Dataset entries

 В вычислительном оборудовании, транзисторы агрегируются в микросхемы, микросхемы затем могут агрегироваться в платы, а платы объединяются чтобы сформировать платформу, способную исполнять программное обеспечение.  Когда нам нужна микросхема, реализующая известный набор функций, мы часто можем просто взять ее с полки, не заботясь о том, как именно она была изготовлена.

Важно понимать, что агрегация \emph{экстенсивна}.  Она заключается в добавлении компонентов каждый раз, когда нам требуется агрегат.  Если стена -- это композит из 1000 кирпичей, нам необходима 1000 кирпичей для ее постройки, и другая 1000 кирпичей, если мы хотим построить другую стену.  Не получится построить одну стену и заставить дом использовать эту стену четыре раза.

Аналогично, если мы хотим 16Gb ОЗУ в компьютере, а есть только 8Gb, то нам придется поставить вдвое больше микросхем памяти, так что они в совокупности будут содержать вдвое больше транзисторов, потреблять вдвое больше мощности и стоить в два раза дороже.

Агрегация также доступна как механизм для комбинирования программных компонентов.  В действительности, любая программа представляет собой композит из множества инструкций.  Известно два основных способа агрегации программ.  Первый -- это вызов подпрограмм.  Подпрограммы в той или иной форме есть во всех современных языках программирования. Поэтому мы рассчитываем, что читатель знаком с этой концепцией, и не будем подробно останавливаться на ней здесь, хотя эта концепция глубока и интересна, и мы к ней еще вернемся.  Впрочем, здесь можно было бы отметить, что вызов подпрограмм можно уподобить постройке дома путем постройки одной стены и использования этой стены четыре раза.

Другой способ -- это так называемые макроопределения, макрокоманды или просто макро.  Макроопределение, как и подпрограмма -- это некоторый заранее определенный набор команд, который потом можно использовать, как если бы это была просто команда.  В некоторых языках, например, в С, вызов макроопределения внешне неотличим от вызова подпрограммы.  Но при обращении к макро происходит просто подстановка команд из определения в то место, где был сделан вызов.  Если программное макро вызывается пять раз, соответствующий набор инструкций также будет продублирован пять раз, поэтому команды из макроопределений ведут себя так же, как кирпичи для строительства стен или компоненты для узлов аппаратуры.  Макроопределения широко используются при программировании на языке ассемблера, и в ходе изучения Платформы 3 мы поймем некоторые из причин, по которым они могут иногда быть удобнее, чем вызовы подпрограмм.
* * *
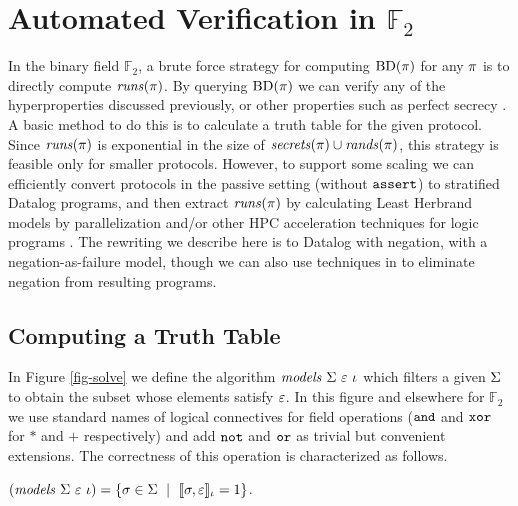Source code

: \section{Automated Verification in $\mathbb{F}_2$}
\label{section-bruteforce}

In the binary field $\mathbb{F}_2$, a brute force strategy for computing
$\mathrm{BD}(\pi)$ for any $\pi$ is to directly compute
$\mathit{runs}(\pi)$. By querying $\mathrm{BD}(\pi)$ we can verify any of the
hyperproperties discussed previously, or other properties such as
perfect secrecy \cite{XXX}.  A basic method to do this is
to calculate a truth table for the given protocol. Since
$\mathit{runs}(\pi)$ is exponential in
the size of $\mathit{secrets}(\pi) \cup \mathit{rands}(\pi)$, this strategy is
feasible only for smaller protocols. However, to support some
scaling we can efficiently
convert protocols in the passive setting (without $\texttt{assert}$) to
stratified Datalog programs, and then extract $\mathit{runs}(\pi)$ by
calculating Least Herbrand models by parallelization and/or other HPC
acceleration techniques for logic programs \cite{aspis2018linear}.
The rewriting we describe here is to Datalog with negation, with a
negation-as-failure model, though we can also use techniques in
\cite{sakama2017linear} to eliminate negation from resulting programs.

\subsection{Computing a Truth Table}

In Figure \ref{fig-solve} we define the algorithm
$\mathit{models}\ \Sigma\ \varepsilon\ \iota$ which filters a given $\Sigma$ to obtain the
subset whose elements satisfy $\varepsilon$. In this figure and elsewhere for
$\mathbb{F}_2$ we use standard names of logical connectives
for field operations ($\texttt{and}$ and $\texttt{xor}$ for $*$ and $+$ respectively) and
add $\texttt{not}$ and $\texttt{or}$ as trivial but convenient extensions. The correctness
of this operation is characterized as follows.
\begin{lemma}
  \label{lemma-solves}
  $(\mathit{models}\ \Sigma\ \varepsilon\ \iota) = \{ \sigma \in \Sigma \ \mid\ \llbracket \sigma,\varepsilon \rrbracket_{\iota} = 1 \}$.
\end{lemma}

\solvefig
* * *
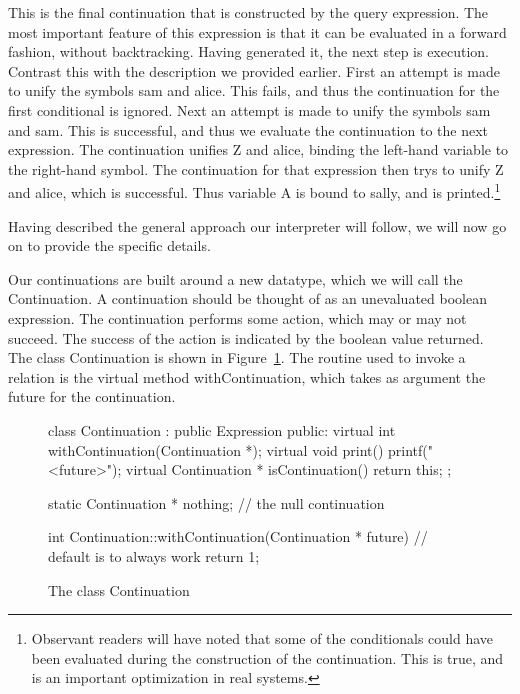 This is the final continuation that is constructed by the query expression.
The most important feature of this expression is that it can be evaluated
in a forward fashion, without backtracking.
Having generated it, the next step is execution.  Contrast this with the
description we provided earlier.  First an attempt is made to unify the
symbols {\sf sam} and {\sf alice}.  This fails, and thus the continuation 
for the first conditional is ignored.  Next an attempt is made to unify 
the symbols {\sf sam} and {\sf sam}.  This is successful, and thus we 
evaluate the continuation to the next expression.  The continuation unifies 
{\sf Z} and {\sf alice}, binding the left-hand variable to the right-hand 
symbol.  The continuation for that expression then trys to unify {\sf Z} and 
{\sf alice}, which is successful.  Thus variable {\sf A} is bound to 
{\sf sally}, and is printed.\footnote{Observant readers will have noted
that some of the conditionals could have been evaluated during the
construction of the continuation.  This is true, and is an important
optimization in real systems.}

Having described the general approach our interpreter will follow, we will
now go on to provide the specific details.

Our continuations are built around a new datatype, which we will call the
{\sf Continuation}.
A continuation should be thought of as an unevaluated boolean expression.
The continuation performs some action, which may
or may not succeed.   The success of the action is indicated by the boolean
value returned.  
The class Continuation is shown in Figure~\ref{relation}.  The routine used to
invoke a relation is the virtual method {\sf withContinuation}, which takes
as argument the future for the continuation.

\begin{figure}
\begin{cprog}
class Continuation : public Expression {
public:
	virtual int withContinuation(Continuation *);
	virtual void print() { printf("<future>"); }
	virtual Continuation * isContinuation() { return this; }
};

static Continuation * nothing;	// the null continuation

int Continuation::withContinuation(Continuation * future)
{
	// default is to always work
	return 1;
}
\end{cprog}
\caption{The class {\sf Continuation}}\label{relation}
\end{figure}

To do >> Transcribe, exactly and without additions, the lines of the records above, beginning with the line that contains "thus the continuation" and ending with the line that contains "or may not succeed.", both included.

Task result >>
symbols {\sf sam} and {\sf alice}.  This fails, and thus the continuation 
for the first conditional is ignored.  Next an attempt is made to unify 
the symbols {\sf sam} and {\sf sam}.  This is successful, and thus we 
evaluate the continuation to the next expression.  The continuation unifies 
{\sf Z} and {\sf alice}, binding the left-hand variable to the right-hand 
symbol.  The continuation for that expression then trys to unify {\sf Z} and 
{\sf alice}, which is successful.  Thus variable {\sf A} is bound to 
{\sf sally}, and is printed.\footnote{Observant readers will have noted
that some of the conditionals could have been evaluated during the
construction of the continuation.  This is true, and is an important
optimization in real systems.}

Having described the general approach our interpreter will follow, we will
now go on to provide the specific details.

Our continuations are built around a new datatype, which we will call the
{\sf Continuation}.
A continuation should be thought of as an unevaluated boolean expression.
The continuation performs some action, which may
or may not succeed.   The success of the action is indicated by the boolean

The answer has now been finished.